The Mitfords had style, presence, and were extremely gifted: four would go on to write best-selling books. Above all, they were funny -- hilariously and often mercilessly so. In this wise, evenhanded, and generous book, Mary Lovell captures the vitality and extraordinary drama of a family that took the twentieth century by the throat and became, in some respects, its victims.



Editorial Reviews

From Publishers Weekly

In her history of England's Mitford sisters, who were major figures in the international political, literary and social scenes for much of the 20th century, Lovell (The Sound of Wings: The Biography of Amelia Earhart; etc.) rises with aplomb to the challenges of a group biography, deftly weaving together the narrative threads of six at times radically disparate lives to create a fascinating account of a fascinating family. Born into the ranks of the minor aristocracy and educated at home by eccentric and perennially cash-strapped parents, Nancy, Pamela, Diana, Unity, Jessica and Deborah Mitford hardly seemed the types whose exploits would generate endless fodder for the sensationalist press. But when Diana left her wealthy young husband to take up with and eventually marry Sir Oswald Mosley, infamous leader of British fascism; when Unity became close friends with Adolf Hitler and a proponent of Nazism; when Jessica, a vocal Communist, eloped with a notorious cousin who was also a nephew of Winston Churchill; when Deborah married the Duke of Devonshire; and when both Nancy (Love in a Cold Climate) and Jessica (The American Way of Death) became acclaimed, bestselling authors, the world responded with avid, insatiable and at times alarmingly intrusive curiosity. But whether adored or reviled by their public, all the Mitford sisters were engaged with (and at times embodiments of) the major social and political issues of their time. Lovell's account of the sisters' upbringing and their often tumultuous adult lives is as lively and engrossing as Nancy's heavily autobiographical fiction; the group biography also does a commendable job of separating the myths that fiction created from the sometimes more mundane realities of the Mitfords' activities and relationships. 16 pages of photos not seen by PW.

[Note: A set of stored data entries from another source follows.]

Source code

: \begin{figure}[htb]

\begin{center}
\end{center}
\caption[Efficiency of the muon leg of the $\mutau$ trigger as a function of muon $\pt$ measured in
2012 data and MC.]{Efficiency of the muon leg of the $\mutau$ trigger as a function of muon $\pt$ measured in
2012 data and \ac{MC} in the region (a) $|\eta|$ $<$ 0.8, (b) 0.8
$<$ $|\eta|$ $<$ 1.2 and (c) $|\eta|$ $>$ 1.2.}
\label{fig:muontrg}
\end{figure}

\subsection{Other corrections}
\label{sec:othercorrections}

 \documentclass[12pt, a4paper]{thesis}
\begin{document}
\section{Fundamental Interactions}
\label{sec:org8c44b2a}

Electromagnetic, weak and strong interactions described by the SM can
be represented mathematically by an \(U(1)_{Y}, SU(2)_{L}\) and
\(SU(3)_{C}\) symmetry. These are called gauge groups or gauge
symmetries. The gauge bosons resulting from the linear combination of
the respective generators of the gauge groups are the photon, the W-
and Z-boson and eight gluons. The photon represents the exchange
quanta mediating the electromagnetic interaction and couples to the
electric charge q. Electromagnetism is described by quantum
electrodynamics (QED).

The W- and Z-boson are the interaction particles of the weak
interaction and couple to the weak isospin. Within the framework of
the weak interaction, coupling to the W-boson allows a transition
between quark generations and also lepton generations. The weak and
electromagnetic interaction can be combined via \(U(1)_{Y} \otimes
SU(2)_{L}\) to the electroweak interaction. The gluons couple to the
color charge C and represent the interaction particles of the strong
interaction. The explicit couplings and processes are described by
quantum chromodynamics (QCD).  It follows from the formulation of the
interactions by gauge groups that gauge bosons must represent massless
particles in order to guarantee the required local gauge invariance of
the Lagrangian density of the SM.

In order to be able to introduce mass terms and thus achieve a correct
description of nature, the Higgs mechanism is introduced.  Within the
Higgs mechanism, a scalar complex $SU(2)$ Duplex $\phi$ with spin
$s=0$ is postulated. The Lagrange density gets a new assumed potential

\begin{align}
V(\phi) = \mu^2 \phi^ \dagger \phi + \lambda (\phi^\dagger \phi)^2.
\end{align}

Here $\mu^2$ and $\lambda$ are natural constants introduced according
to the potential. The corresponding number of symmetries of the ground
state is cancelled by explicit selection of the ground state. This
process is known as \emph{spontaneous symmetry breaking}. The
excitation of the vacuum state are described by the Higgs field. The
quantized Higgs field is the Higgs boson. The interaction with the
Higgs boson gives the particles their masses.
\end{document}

Copyright 2001 Cahners Business Information, Inc.

From Library Journal

Lovell's biography of the Mitford sisters illustrates "the complex loyalties and love, disloyalties and even hate, and above all the laughter that ran through this family's relationships." Lovell (A Rage To Live: A Biography of Richard and Isabel Burton) presents an engrossing narrative that captures the distinct personalities of six headstrong, determined, and witty women who had a surprisingly pervasive impact on 20th-century social, political, and literary history. At the heart of the biography is Unity Mitford, who was obsessed with Adolf Hitler and widely rumored to be his mistress. In the telling of Unity's saga, Lovell's extreme evenhandedness can be exasperating. Unity sent a letter to a German newspaper, for example, exclaiming, "I am a Jew hater," but Lovell withholds comment or condemnation. While Unity provides the most dramatic story, the lives of the other sisters Jessica, a Communist; Debo, Dutchess of Devonshire; Diana, wife of Fascist leader Oswald Mosley; novelist Nancy; and Pamela are also excellently narrated and seamlessly woven together. While this is not the first biography of the Mitford family, and full biographies have been written about three of the sisters, Lovell claims to have drawn upon "personal interviews, family papers and correspondence not previously seen outside the family." If you can overlook the biography's occasional reticence about the horrific political realities of Nazism in the 1930s and 1940s, this is a captivating read.
- Amy Strong, South Portland, ME
Copyright 2001 Reed Business Information, Inc.

Product Details

  • Hardcover: 384 pages
  • Publisher: W. W. Norton & Company; First Edition edition (January 2002)
  • Language: English
  • ISBN-10: 0393010430
  • ISBN-13: 978-0393010435
  • Product Dimensions: 9.4 x 6 x 2 inches
  • Shipping Weight: 2.3 pounds
  • Average Customer Review: 3.9 out of 5 stars  See all reviews (60 customer reviews)
  • Amazon Best Sellers Rank: #282,564 in Books (See Top 100 in Books)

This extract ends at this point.